Compte-rendu de la conférence de Calogero Giametta et Charlène Calderaro à l'UNIL le 10 mars 2020.
Chronique du CEG : Les événements du CEG sont régulièrement recensés par les étudiant·es en études genre de l’UNIL.
Dans cette conférence donnée à l’Université de Lausanne le mardi 10 mars 2020, il était question des conséquences de la loi française du 13 avril 2016 sur la prostitution qui vise à pénaliser les clients afin de renforcer la lutte contre le « système prostitutionnel » et à accompagner/protéger les personnes prostituées en abrogeant le délit de racolage public, en interdisant l’achat d’un acte sexuel et en offrant un parcours de sortie du milieu prostitutionnel.
Dans une première partie, Charlène Calderaro (UNIL) nous a parlé de sa recherche « La politique néo- abolitionniste en France : au nom des droits de femmes ? » qui se penche sur la manière dont cette loi a été implémentée en France et quels en ont été les acteurs principaux. Dans un premier temps, il s’est agi pour elle de comprendre la redéfinition féministe et anticapitaliste de la prostitution qui a permis de faire passer une telle loi : en effet, alors que pendant des années, les valeurs morales et religieuses étaient mises au centre de l’argumentaire abolitionniste, depuis les années 2000, l’argumentaire abolitionniste se concentre surtout autour du lien fait entre prostitution et violences faites aux femmes. S’ajoute à cela un prisme anticapitaliste qui s’offusque de la marchandisation du corps des femmes. C’est dans ce contexte de redéfinition que l’on peut parler de cette loi comme relevant d’une politique néo- abolitionniste de la prostitution. L’un des résultats principaux exposé par Charlène Calderaro est que les travailleur·ses du sexe ont été exclus du processus décisionnel, alors qu’ils sont pourtant les premiers concernés. Ils ne sont considérés par les acteurs de la loi qu’en tant que victimes d’un système.

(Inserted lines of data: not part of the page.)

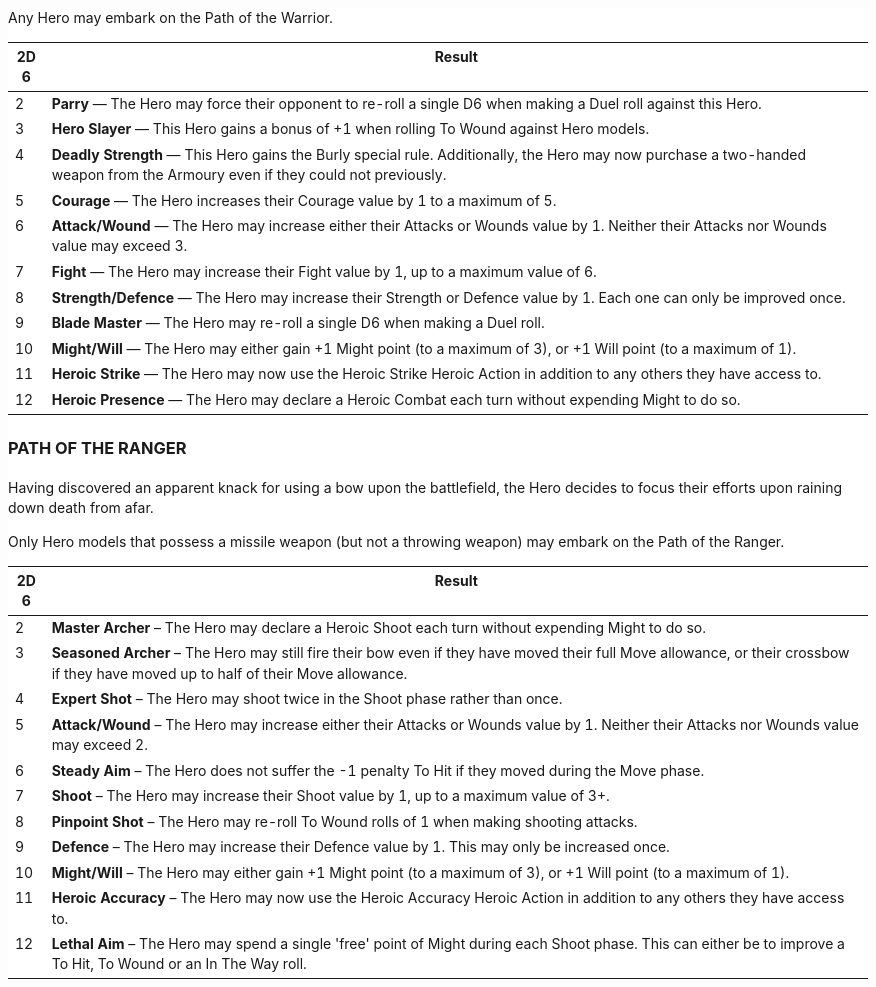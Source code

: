Any Hero may embark on the Path of the Warrior.

| 2D6 | Result |
|-----|--------|
| 2   | **Parry** — The Hero may force their opponent to re-roll a single D6 when making a Duel roll against this Hero. |
| 3   | **Hero Slayer** — This Hero gains a bonus of +1 when rolling To Wound against Hero models. |
| 4   | **Deadly Strength** — This Hero gains the Burly special rule. Additionally, the Hero may now purchase a two-handed weapon from the Armoury even if they could not previously. |
| 5   | **Courage** — The Hero increases their Courage value by 1 to a maximum of 5. |
| 6   | **Attack/Wound** — The Hero may increase either their Attacks or Wounds value by 1. Neither their Attacks nor Wounds value may exceed 3. |
| 7   | **Fight** — The Hero may increase their Fight value by 1, up to a maximum value of 6. |
| 8   | **Strength/Defence** — The Hero may increase their Strength or Defence value by 1. Each one can only be improved once. |
| 9   | **Blade Master** — The Hero may re-roll a single D6 when making a Duel roll. |
| 10  | **Might/Will** — The Hero may either gain +1 Might point (to a maximum of 3), or +1 Will point (to a maximum of 1). |
| 11  | **Heroic Strike** — The Hero may now use the Heroic Strike Heroic Action in addition to any others they have access to. |
| 12  | **Heroic Presence** — The Hero may declare a Heroic Combat each turn without expending Might to do so. |

### PATH OF THE RANGER

Having discovered an apparent knack for using a bow upon the battlefield, the Hero decides to focus their efforts upon raining down death from afar.

Only Hero models that possess a missile weapon (but not a throwing weapon) may embark on the Path of the Ranger.

| 2D6 | Result |
|-----|--------|
| 2   | **Master Archer** – The Hero may declare a Heroic Shoot each turn without expending Might to do so. |
| 3   | **Seasoned Archer** – The Hero may still fire their bow even if they have moved their full Move allowance, or their crossbow if they have moved up to half of their Move allowance. |
| 4   | **Expert Shot** – The Hero may shoot twice in the Shoot phase rather than once. |
| 5   | **Attack/Wound** – The Hero may increase either their Attacks or Wounds value by 1. Neither their Attacks nor Wounds value may exceed 2. |
| 6   | **Steady Aim** – The Hero does not suffer the -1 penalty To Hit if they moved during the Move phase. |
| 7   | **Shoot** – The Hero may increase their Shoot value by 1, up to a maximum value of 3+. |
| 8   | **Pinpoint Shot** – The Hero may re-roll To Wound rolls of 1 when making shooting attacks. |
| 9   | **Defence** – The Hero may increase their Defence value by 1. This may only be increased once. |
| 10  | **Might/Will** – The Hero may either gain +1 Might point (to a maximum of 3), or +1 Will point (to a maximum of 1). |
| 11  | **Heroic Accuracy** – The Hero may now use the Heroic Accuracy Heroic Action in addition to any others they have access to. |
| 12  | **Lethal Aim** – The Hero may spend a single 'free' point of Might during each Shoot phase. This can either be to improve a To Hit, To Wound or an In The Way roll. |
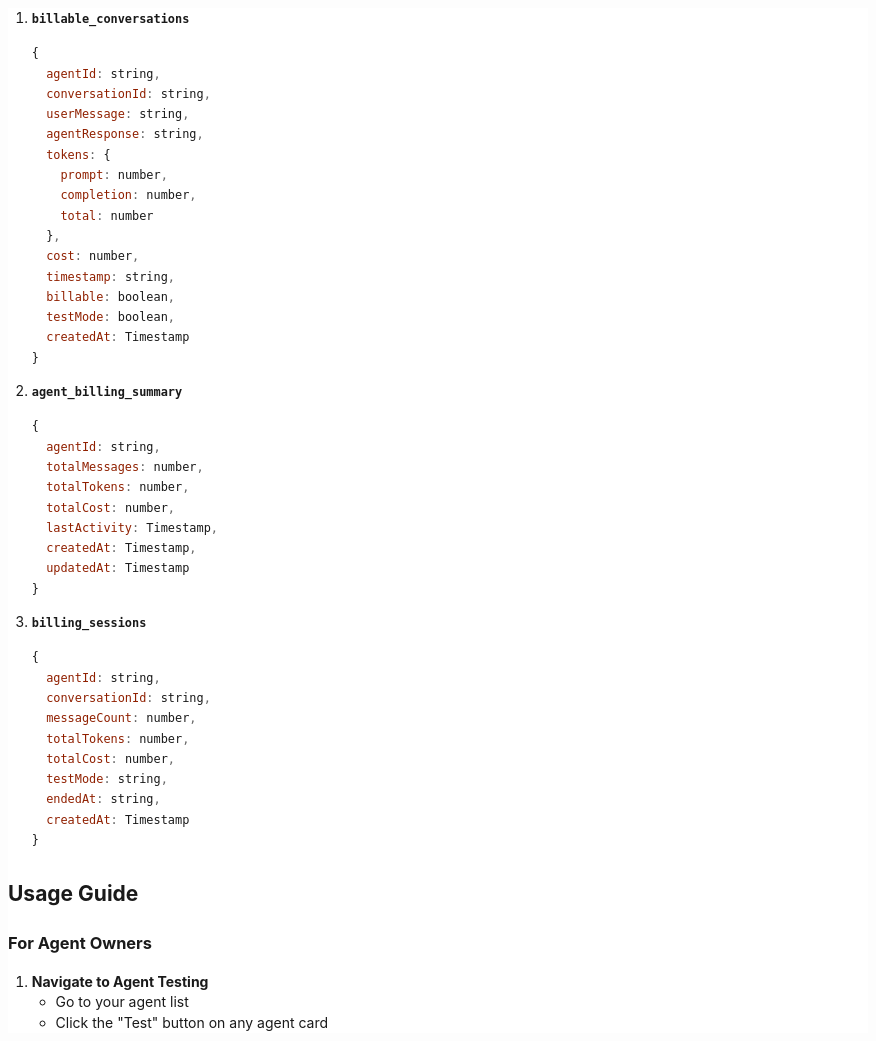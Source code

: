 1. **`billable_conversations`**
   ```javascript
   {
     agentId: string,
     conversationId: string,
     userMessage: string,
     agentResponse: string,
     tokens: {
       prompt: number,
       completion: number,
       total: number
     },
     cost: number,
     timestamp: string,
     billable: boolean,
     testMode: boolean,
     createdAt: Timestamp
   }
   ```

2. **`agent_billing_summary`**
   ```javascript
   {
     agentId: string,
     totalMessages: number,
     totalTokens: number,
     totalCost: number,
     lastActivity: Timestamp,
     createdAt: Timestamp,
     updatedAt: Timestamp
   }
   ```

3. **`billing_sessions`**
   ```javascript
   {
     agentId: string,
     conversationId: string,
     messageCount: number,
     totalTokens: number,
     totalCost: number,
     testMode: string,
     endedAt: string,
     createdAt: Timestamp
   }
   ```

## Usage Guide

### For Agent Owners

1. **Navigate to Agent Testing**
   - Go to your agent list
   - Click the "Test" button on any agent card
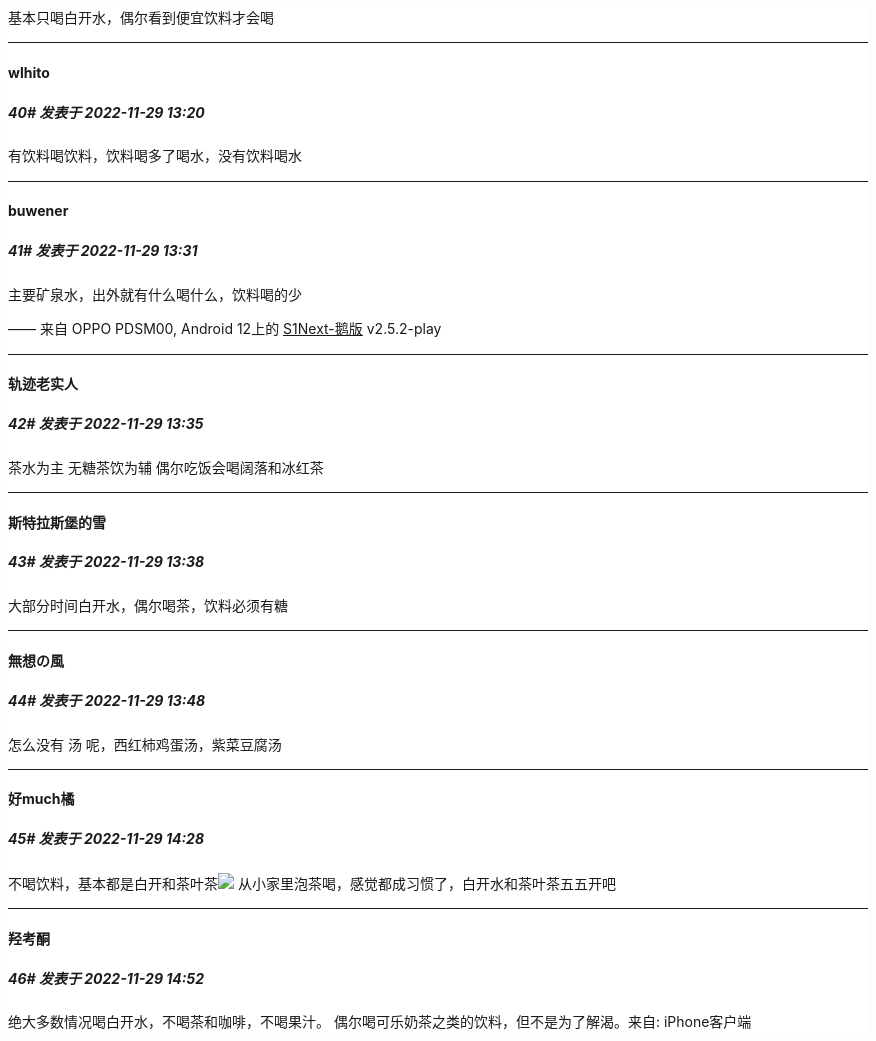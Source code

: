 基本只喝白开水，偶尔看到便宜饮料才会喝

*****

####  wlhito  
##### 40#       发表于 2022-11-29 13:20

有饮料喝饮料，饮料喝多了喝水，没有饮料喝水

*****

####  buwener  
##### 41#       发表于 2022-11-29 13:31

主要矿泉水，出外就有什么喝什么，饮料喝的少

—— 来自 OPPO PDSM00, Android 12上的 [S1Next-鹅版](https://github.com/ykrank/S1-Next/releases) v2.5.2-play

*****

####  轨迹老实人  
##### 42#       发表于 2022-11-29 13:35

茶水为主 无糖茶饮为辅 偶尔吃饭会喝阔落和冰红茶

*****

####  斯特拉斯堡的雪  
##### 43#       发表于 2022-11-29 13:38

大部分时间白开水，偶尔喝茶，饮料必须有糖

*****

####  無想の風  
##### 44#       发表于 2022-11-29 13:48

怎么没有 汤 呢，西红柿鸡蛋汤，紫菜豆腐汤

*****

####  好much橘  
##### 45#       发表于 2022-11-29 14:28

不喝饮料，基本都是白开和茶叶茶<img src="https://static.saraba1st.com/image/smiley/face2017/033.png" referrerpolicy="no-referrer">
从小家里泡茶喝，感觉都成习惯了，白开水和茶叶茶五五开吧

*****

####  羟考酮  
##### 46#       发表于 2022-11-29 14:52

绝大多数情况喝白开水，不喝茶和咖啡，不喝果汁。
偶尔喝可乐奶茶之类的饮料，但不是为了解渴。来自: iPhone客户端
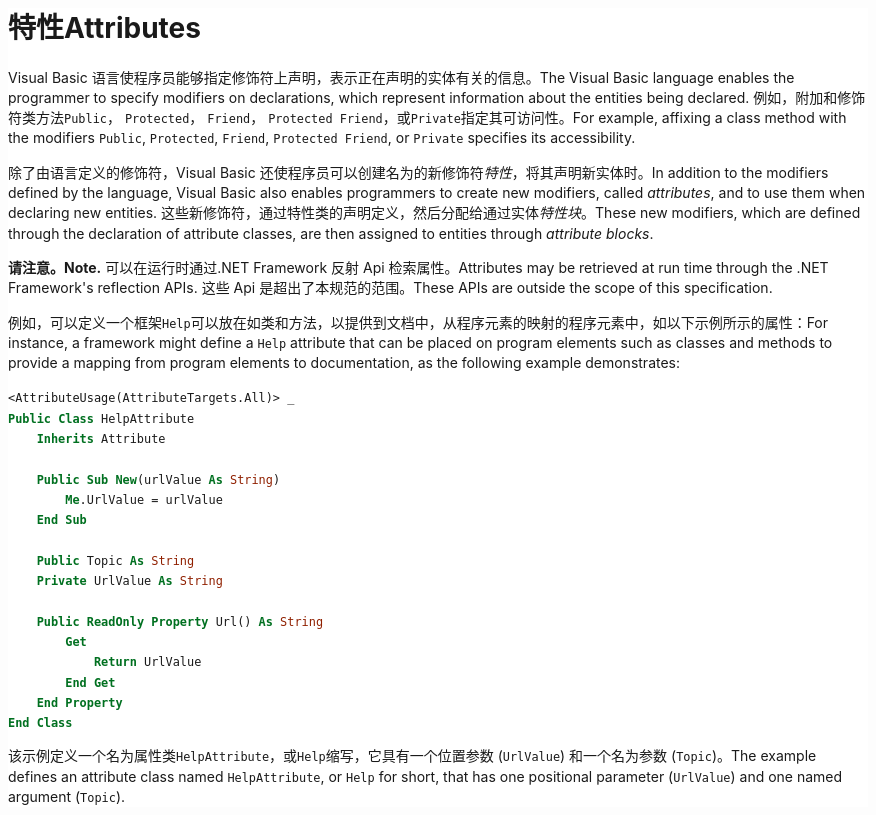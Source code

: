 # <a name="attributes"></a><span data-ttu-id="d8b68-101">特性</span><span class="sxs-lookup"><span data-stu-id="d8b68-101">Attributes</span></span>

<span data-ttu-id="d8b68-102">Visual Basic 语言使程序员能够指定修饰符上声明，表示正在声明的实体有关的信息。</span><span class="sxs-lookup"><span data-stu-id="d8b68-102">The Visual Basic language enables the programmer to specify modifiers on declarations, which represent information about the entities being declared.</span></span> <span data-ttu-id="d8b68-103">例如，附加和修饰符类方法`Public`， `Protected`， `Friend`， `Protected Friend`，或`Private`指定其可访问性。</span><span class="sxs-lookup"><span data-stu-id="d8b68-103">For example, affixing a class method with the modifiers `Public`, `Protected`, `Friend`, `Protected Friend`, or `Private` specifies its accessibility.</span></span>

<span data-ttu-id="d8b68-104">除了由语言定义的修饰符，Visual Basic 还使程序员可以创建名为的新修饰符*特性*，将其声明新实体时。</span><span class="sxs-lookup"><span data-stu-id="d8b68-104">In addition to the modifiers defined by the language, Visual Basic also enables programmers to create new modifiers, called *attributes*, and to use them when declaring new entities.</span></span> <span data-ttu-id="d8b68-105">这些新修饰符，通过特性类的声明定义，然后分配给通过实体*特性块*。</span><span class="sxs-lookup"><span data-stu-id="d8b68-105">These new modifiers, which are defined through the declaration of attribute classes, are then assigned to entities through *attribute blocks*.</span></span>

<span data-ttu-id="d8b68-106">__请注意。__</span><span class="sxs-lookup"><span data-stu-id="d8b68-106">__Note.__</span></span> <span data-ttu-id="d8b68-107">可以在运行时通过.NET Framework 反射 Api 检索属性。</span><span class="sxs-lookup"><span data-stu-id="d8b68-107">Attributes may be retrieved at run time through the .NET Framework's reflection APIs.</span></span> <span data-ttu-id="d8b68-108">这些 Api 是超出了本规范的范围。</span><span class="sxs-lookup"><span data-stu-id="d8b68-108">These APIs are outside the scope of this specification.</span></span>

<span data-ttu-id="d8b68-109">例如，可以定义一个框架`Help`可以放在如类和方法，以提供到文档中，从程序元素的映射的程序元素中，如以下示例所示的属性：</span><span class="sxs-lookup"><span data-stu-id="d8b68-109">For instance, a framework might define a `Help` attribute that can be placed on program elements such as classes and methods to provide a mapping from program elements to documentation, as the following example demonstrates:</span></span>

```vb
<AttributeUsage(AttributeTargets.All)> _
Public Class HelpAttribute
    Inherits Attribute

    Public Sub New(urlValue As String)
        Me.UrlValue = urlValue
    End Sub

    Public Topic As String
    Private UrlValue As String

    Public ReadOnly Property Url() As String
        Get
            Return UrlValue
        End Get
    End Property
End Class
```

<span data-ttu-id="d8b68-110">该示例定义一个名为属性类`HelpAttribute`，或`Help`缩写，它具有一个位置参数 (`UrlValue`) 和一个名为参数 (`Topic`)。</span><span class="sxs-lookup"><span data-stu-id="d8b68-110">The example defines an attribute class named `HelpAttribute`, or `Help` for short, that has one positional parameter (`UrlValue`) and one named argument (`Topic`).</span></span>
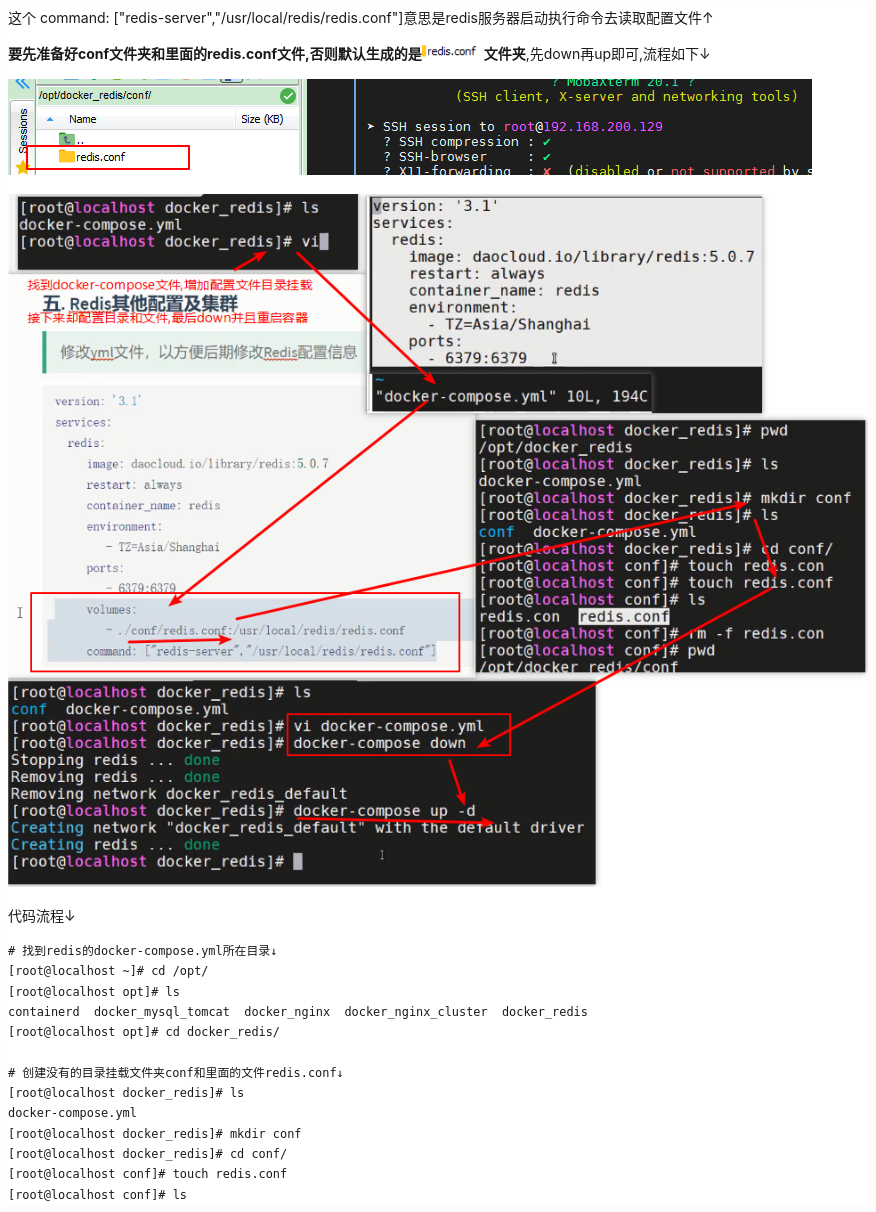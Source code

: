 这个 command: ["redis-server","/usr/local/redis/redis.conf"]意思是redis服务器启动执行命令去读取配置文件↑

**要先准备好conf文件夹和里面的redis.conf文件,否则默认生成的是![1636289515331](assets/1636289515331.png)文件夹**,先down再up即可,流程如下↓

![1636289231221](assets/1636289231221.png)

![1625025204355](assets/1625025204355.png)

代码流程↓

```shell
# 找到redis的docker-compose.yml所在目录↓
[root@localhost ~]# cd /opt/
[root@localhost opt]# ls
containerd  docker_mysql_tomcat  docker_nginx  docker_nginx_cluster  docker_redis
[root@localhost opt]# cd docker_redis/

# 创建没有的目录挂载文件夹conf和里面的文件redis.conf↓
[root@localhost docker_redis]# ls
docker-compose.yml
[root@localhost docker_redis]# mkdir conf
[root@localhost docker_redis]# cd conf/
[root@localhost conf]# touch redis.conf
[root@localhost conf]# ls
```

Mais quels ont été les effets de cette loi sur les travailleur·ses du sexe ? C’est ce qu’a développé Calogero Giametta (Université d’Aix-Marseille) dans la deuxième partie de la conférence. Après avoir rappelé quelques éléments contextuels liés à la mise en place de cette loi, C. Giametta s’est attardé sur les raisons pour lesquelles celle-ci, dans les faits, est fortement critiquée et critiquable. En effet, les effet négatifs sur les conditions de travail des prostitué·es sont nombreux et impliquent notamment : une dégradation des rapports avec les clients qui se trouvent avoir plus de pouvoir de négociation car ils prennent plus de risques, un recours aux intermédiaires plus grand pour augmenter les chances de trouver du travail (on voit là, paradoxalement, l’échec d’un des objectifs de la loi qui était d’empêcher la création de réseaux), plus de concurrence et une précarisation des travailleur·ses du sexe qui ont de moins en moins de clients et qui doivent travailler dans des conditions parfois dangereuses (dans des endroits reculés, pendant la nuit, etc.). De plus, selon C. Giametta, le volet social de la loi, qui concerne le parcours de sortie et qui promet une aide financière et une autre formation professionnelle est fortement critiquable : en effet, ce qu’il a pu constater dans ses recherches est que les personnes ne savent pas dans quelle mesure elles sont éligibles à ce parcours de sortie. Parcours qui se trouve être également discriminant : il y a les personnes « dignes » de protection (celles et ceux qui décident d’arrêter la prostitution) et les personnes « indignes » (celles et ceux qui veulent continuer). Cette loi est donc, selon C.Giametta, problématique sur de nombreux aspects et l’on en voit aujourd’hui les conséquences néfastes plus que positives sur les vies des travailleur·ses du sexe.